# Continuing Lessons for my Child



## Gimper (Jan 14, 2016)

Question to the Guitar Teachers out there, and those with experience in this situation...

My pre-teen daughter has been taking guitar lessons for about 2 years. Currently she is working in the 3rd book of the Hal Leonard Guitar Method series. We have her taking weekly 30min private lessons (with a bit of a break during the summer months).

My question is... how much longer are weekly lessons really necessary? Especially since she is nearly done the 3 book set. Should we consider reducing to every 2 weeks, or something else? What should she be taught next?

I am fully aware guitar playing can easily be a life-long learning experience... so at no point are you truly "done" learning. I only started playing late in life, and I play purely for my own pleasure. At some point I'd like my daughter to surpass me (probably won't take long ) so teaching her myself is not really the greatest alternative.

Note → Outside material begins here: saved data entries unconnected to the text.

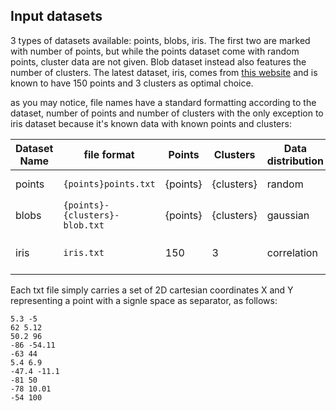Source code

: ## Input datasets
3 types of datasets available: points, blobs, iris. The first two are marked with number of points, but while the 
points dataset come with random points, cluster data are not given. Blob dataset instead also features the number of 
clusters. The latest dataset, iris, comes from [this website](https://archive.ics.uci.edu/ml/datasets/iris) and is 
known to have 150 points and 3 clusters as optimal choice.

as you may notice, file names have a standard formatting according to the dataset, number of points and number of 
clusters with the only exception to iris dataset because it's known data with known points and clusters:

| Dataset Name | file format | Points | Clusters | Data distribution | Script |
| ------------ | ----------- | ------ | -------- | ----------------- | ------ |
| points | `{points}points.txt` | {points} | {clusters} | random | make-points.py |
| blobs | `{points}-{clusters}-blob.txt` | {points} | {clusters} | gaussian | make-blobs.py |
| iris | `iris.txt` | 150 | 3 | correlation | pre-made dataset |

Each txt file simply carries a set of 2D cartesian coordinates X and Y representing a point with a signle space as 
separator, as follows:
```
5.3 -5
62 5.12
50.2 96
-86 -54.11
-63 44
5.4 6.9
-47.4 -11.1
-81 50
-78 10.01
-54 100
```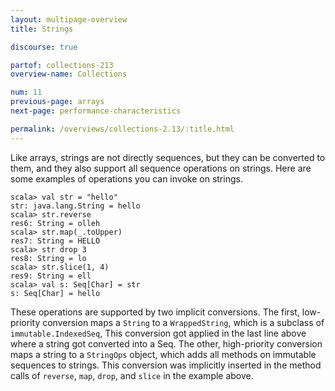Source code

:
 ```yaml
---
layout: multipage-overview
title: Strings

discourse: true

partof: collections-213
overview-name: Collections

num: 11
previous-page: arrays
next-page: performance-characteristics

permalink: /overviews/collections-2.13/:title.html
---
```


Like arrays, strings are not directly sequences, but they can be converted to them, and they also support all sequence operations on strings. Here are some examples of operations you can invoke on strings.

    scala> val str = "hello"
    str: java.lang.String = hello
    scala> str.reverse
    res6: String = olleh
    scala> str.map(_.toUpper)
    res7: String = HELLO
    scala> str drop 3
    res8: String = lo
    scala> str.slice(1, 4)
    res9: String = ell
    scala> val s: Seq[Char] = str
    s: Seq[Char] = hello

These operations are supported by two implicit conversions. The first, low-priority conversion maps a `String` to a `WrappedString`, which is a subclass of `immutable.IndexedSeq`, This conversion got applied in the last line above where a string got converted into a Seq. The other, high-priority conversion maps a string to a `StringOps` object, which adds all methods on immutable sequences to strings. This conversion was implicitly inserted in the method calls of `reverse`, `map`, `drop`, and `slice` in the example above.

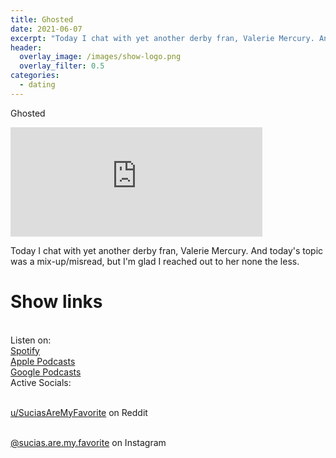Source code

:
 ```yaml
---
title: Ghosted
date: 2021-06-07
excerpt: "Today I chat with yet another derby fran, Valerie Mercury. And today's topic was a mix-up/misread, but I'm glad I reached out to her none the less"
header:
  overlay_image: /images/show-logo.png
  overlay_filter: 0.5
categories:
  - dating
---
```


Ghosted

<iframe src="https://open.spotify.com/embed-podcast/episode/4aYSMmio3gS3qPiAKeYAZa" width="80%" height="175" frameborder="0" allowtransparency="true" allow="encrypted-media"></iframe>

Today I chat with yet another derby fran, Valerie Mercury. And today's topic was a mix-up/misread, but I'm glad I reached out to her none the less.

# Show links

<br> Listen on:
<br> [Spotify](https://open.spotify.com/show/3XjoipCU3QzeIaQAAQpBdW)  <a href='https://open.spotify.com/show/3XjoipCU3QzeIaQAAQpBdW'><i class='fab fa-spotify'></i></a>
<br> [Apple Podcasts](https://podcasts.apple.com/us/podcast/sucias/id1548173787) <a href='https://podcasts.apple.com/us/podcast/sucias/id1548173787'> <i class='fas fa-podcast'></i></a>
<br> [Google Podcasts](https://podcasts.google.com/feed/aHR0cHM6Ly9hbmNob3IuZm0vcy80MjI0YzYzYy9wb2RjYXN0L3Jzcw)  <a href='https://podcasts.google.com/feed/aHR0cHM6Ly9hbmNob3IuZm0vcy80MjI0YzYzYy9wb2RjYXN0L3Jzcw'><i class='fab fa-google-play'></i></a>
<br> Active Socials:

<br> [u/SuciasAreMyFavorite](https://reddit.com/u/suciasaremyfavorite/submitted) on Reddit <a href='https://reddit.com/u/suciasaremyfavorite/submitted'><i class='fab fa-reddit'></i></a>

<br> [@sucias.are.my.favorite](https://instagram.com/sucias.pod) on Instagram  <a href='https://www.instagram.com/sucias.pod'><i class='fab fa-instagram'></i></a>
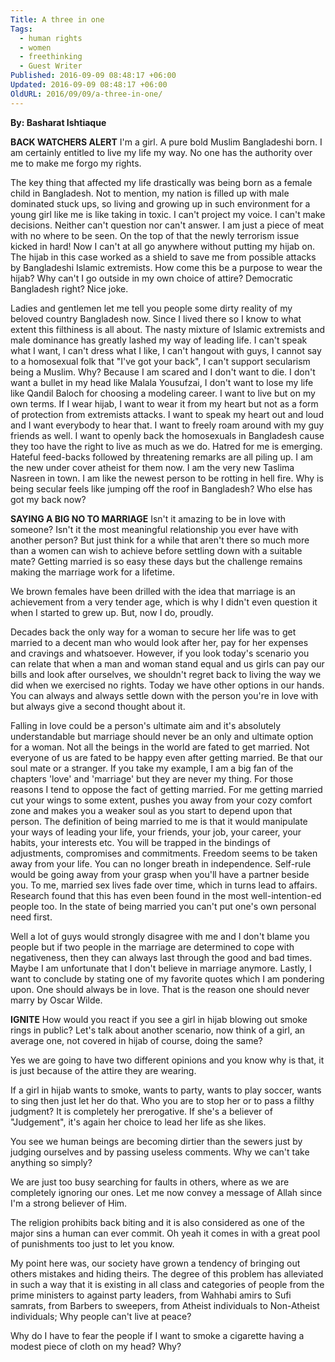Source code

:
 ```yaml
---
Title: A three in one
Tags:
  - human rights
  - women
  - freethinking
  - Guest Writer
Published: 2016-09-09 08:48:17 +06:00
Updated: 2016-09-09 08:48:17 +06:00
OldURL: 2016/09/09/a-three-in-one/
---
```


<strong>By: Basharat Ishtiaque</strong>

<strong>BACK WATCHERS ALERT</strong>
​I'm a girl. A pure bold Muslim Bangladeshi born. I am certainly entitled to live my life my way. No one has the authority over me to make me forgo my rights.

The key thing that affected my life drastically was being born as a female child in Bangladesh. Not to mention, my nation is filled up with male dominated stuck ups, so living and growing up in such environment for a young girl like me is like taking in toxic.
I can't project my voice.
I can't make decisions.
Neither can't question nor can't answer.
I am just a piece of meat with no where to be seen. On the top of that the newly terrorism issue kicked in hard! Now I can't at all go anywhere without putting my hijab on. The hijab in this case worked as a shield to save me from possible attacks by Bangladeshi Islamic extremists. How come this be a purpose to wear the hijab?  Why can't I go outside in my own choice of attire? Democratic Bangladesh right? Nice joke.

Ladies and gentlemen let me tell you people some dirty reality of my beloved country Bangladesh now. Since I lived there so I know to what extent this filthiness is all about. The nasty mixture of Islamic extremists and male dominance has greatly lashed my way of leading life. I can't speak what I want, I can't dress what I like, I can't hangout with guys, I cannot say to a homosexual folk that "I've got your back", I can't support secularism being a Muslim. Why? Because I am scared and I don't want to die. I don't want a bullet in my head like Malala Yousufzai, I don't want to lose my life like Qandil Baloch for choosing a modeling career. I want to live but on my own terms.
If I wear hijab, I want to wear it from my heart but not as a form of protection from extremists attacks. I want to speak my heart out and loud and I want everybody to hear that. I want to freely roam around with my guy friends as well. I want to openly back the homosexuals in Bangladesh cause they too have the right to live as much as we do.
Hatred for me is emerging. Hateful feed-backs followed by threatening remarks are all piling up. I am the new under cover atheist for them now. I am the very new Taslima Nasreen in town. I am like the newest person to be rotting in hell fire. Why is being secular feels like jumping off the roof in Bangladesh? Who else has got my back now?

<strong>SAYING A BIG NO TO MARRIAGE</strong>
​Isn't it amazing to be in love with someone? Isn't it the most meaningful relationship you ever have with another person? But just think for a while that aren't there so much more than a women can wish to achieve before settling down with a suitable mate? Getting married is so easy these days but the challenge remains making the marriage work for a lifetime.

We brown females have been drilled with the idea that marriage is an achievement from a very tender age, which is why I didn't even question it when I started to grew up. But, now I do, proudly.

Decades back the only way for a woman to secure her life was to get married to a decent man who would look after her, pay for her expenses and cravings and whatsoever. However, if you look today's scenario you can relate that when a man and woman stand equal and us girls can pay our bills and look after ourselves, we shouldn't regret back to living the way we did when we exercised no rights. Today we have other options in our hands. You can always and always settle down with the person you're in love with but always give a second thought about it.

Falling in love could be a person's ultimate aim and it's absolutely understandable but marriage should never be an only and ultimate option for a woman. Not all the beings in the world are fated to get married. Not everyone of us are fated to be happy even after getting married. Be that our soul mate or a stranger. If you take my example, I am a big fan of the chapters 'love' and 'marriage' but they are never my thing. For those reasons I tend to oppose the fact of getting married. For me getting married cut your wings to some extent, pushes you away from your cozy comfort zone and makes you a weaker soul as you start to depend upon that person. The definition of being married to me is that it would manipulate your ways of leading your life, your friends, your job, your career, your habits, your interests etc. You will be trapped in the bindings of adjustments, compromises and commitments. Freedom seems to be taken away from your life. You can no longer breath in independence. Self-rule would be going away from your grasp when you'll have a partner beside you. To me, married sex lives fade over time, which in turns lead to affairs. Research found that this has even been found in the most well-intention-ed people too. In the state of being married you can't put one's own personal need first.

Well a lot of guys would strongly disagree with me and I don't blame you people but if two people in the marriage are determined to cope with negativeness, then they can always last through the good and bad times. Maybe I am unfortunate that I don't believe in marriage anymore. Lastly, I want to conclude by stating one of my favorite quotes which I am pondering upon.
One should always be in love. That is the reason one should never marry by Oscar Wilde.

<strong>IGNITE</strong>
How would you react if you see a girl in hijab blowing out smoke rings in public? Let's talk about another scenario, now think of a girl, an average one, not covered in hijab of course, doing the same?

Yes we are going to have two different opinions and you know why is that, it is just because of the attire they are wearing.

If a girl in hijab wants to smoke, wants to party, wants to play soccer, wants to sing then just let her do that. Who you are to stop her or to pass a filthy judgment? It is completely her prerogative. If she's a believer of "Judgement", it's again her choice to lead her life as she likes.

You see we human beings are becoming dirtier than the sewers just by judging ourselves and by passing useless comments. Why we can't take anything so simply?

We are just too busy searching for faults in others, where as we are completely ignoring our ones. Let me now convey a message of Allah since I'm a strong believer of Him.

The religion prohibits back biting and it is also considered as one of the major sins a human can ever commit. Oh yeah it comes in with a great pool of punishments too just to let you know.

My point here was, our society have grown a tendency of bringing out others mistakes and hiding theirs. The degree of this problem has alleviated in such a way that it is existing in all class and categories of people from the prime ministers to against party leaders, from Wahhabi amirs to Sufi samrats, from Barbers to sweepers, from Atheist individuals to Non-Atheist individuals; Why people can't live at peace?

Why do I have to fear the people if I want to smoke a cigarette having a modest piece of cloth on my head? Why?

Thoughts?... guidance?... recommendations?... all appreciated!


----------



## Budda (May 29, 2007)

Once the books are done, its time to learn how to play whatever music she likes. There will be new things to learn as she discovers new music.

What is *her* goal out of playing? How far does she want to take it? 

I dont see any reason to space out lessons unless it's a financial thing.


----------



## Lola (Nov 16, 2014)

My question to you. How passionate is she? Does like it or love it? 

To excel at guitar, it must be one of your top priorities!

How much time is she willing to dedicate to practice?

Does she have to be told to practice or does she do it willingly?


----------



## Gimper (Jan 14, 2016)

She likes guitar. She is not Hendrix incarnate. It is one of her several weekly extracurricular activities. 

She practices about 10-20 min 4-5 days per week on her own, plus has a 30 min Lesson 1 day each week. So, she's touching a guitar about 5-6 days per week. Usually she is in a routine where she'll automatically go and practice once her school homework is done. Sometimes she needs to be prodded. Occasionally she'll spend 20-30 min practicing if I am sitting with her, providing guidance and encouragement.

I want to keep here engaged, and continue to coax her along with Guitar, at least until she understands the reality of the skill she is being taught and develops a real passion - or conversely - until she realizes guitar is truly not a passion she wants to develop. I know this whole process would be much easier if she was fully infatuated with learning how to play guitar. She is not. But that is by no means a reason to quit. To me, it only presents a challenge in determining how she should be taught.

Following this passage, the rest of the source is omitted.